Procedural Fluency

Procedural fluency refers to knowledge of procedures, knowledge of when and how to use them appropriately, and skill in performing them flexibly, accurately, and efficiently. Procedural fluency is especially needed to support conceptual understanding of place value and the meanings of rational numbers. It also supports the analysis of similarities and differences between methods of calculating. These methods include, in addition to written procedures, mental methods for finding certain sums, differences, products, or quotients, as well as methods that use calculators, computers, or manipulative materials such as blocks, counters, or beads.
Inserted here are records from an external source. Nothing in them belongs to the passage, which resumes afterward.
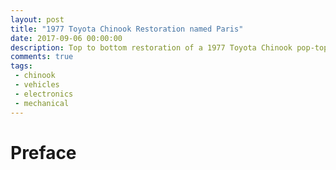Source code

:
 ```yaml
---
layout: post
title: "1977 Toyota Chinook Restoration named Paris"
date: 2017-09-06 00:00:00
description: Top to bottom restoration of a 1977 Toyota Chinook pop-top camper named Paris. Body, engine, interior, electronics, upholstery, etc., etc., are all covered!
comments: true
tags: 
 - chinook
 - vehicles
 - electronics
 - mechanical
---
```


# Preface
Adding it Up: Helping Children Learn Mathematics

Number Sense Routines

What are they?

  • are quick, low-prep 10 - 15 minute activities that allow students to use mental math to solve problems and share and defend their solutions and strategies
  • help students make connections to big ideas in mathematics
  • can be used as warm ups or mini-lessons with the whole class or small groups of students

Why are they important?

Using number sense routines will assist you in building a mathematical community where students feel safe and are willing to take risks. These daily experiences allow teachers to focus on the core/curricular competencies in a way that is connected to the content. Number routines are responsive to the students' understanding and build deep understanding about numbers and the relationships among them. During number routines children are constructing their own knowledge of mathematics. They are sharing the strategies that make the most sense to them and in doing so, they are learning from their peers.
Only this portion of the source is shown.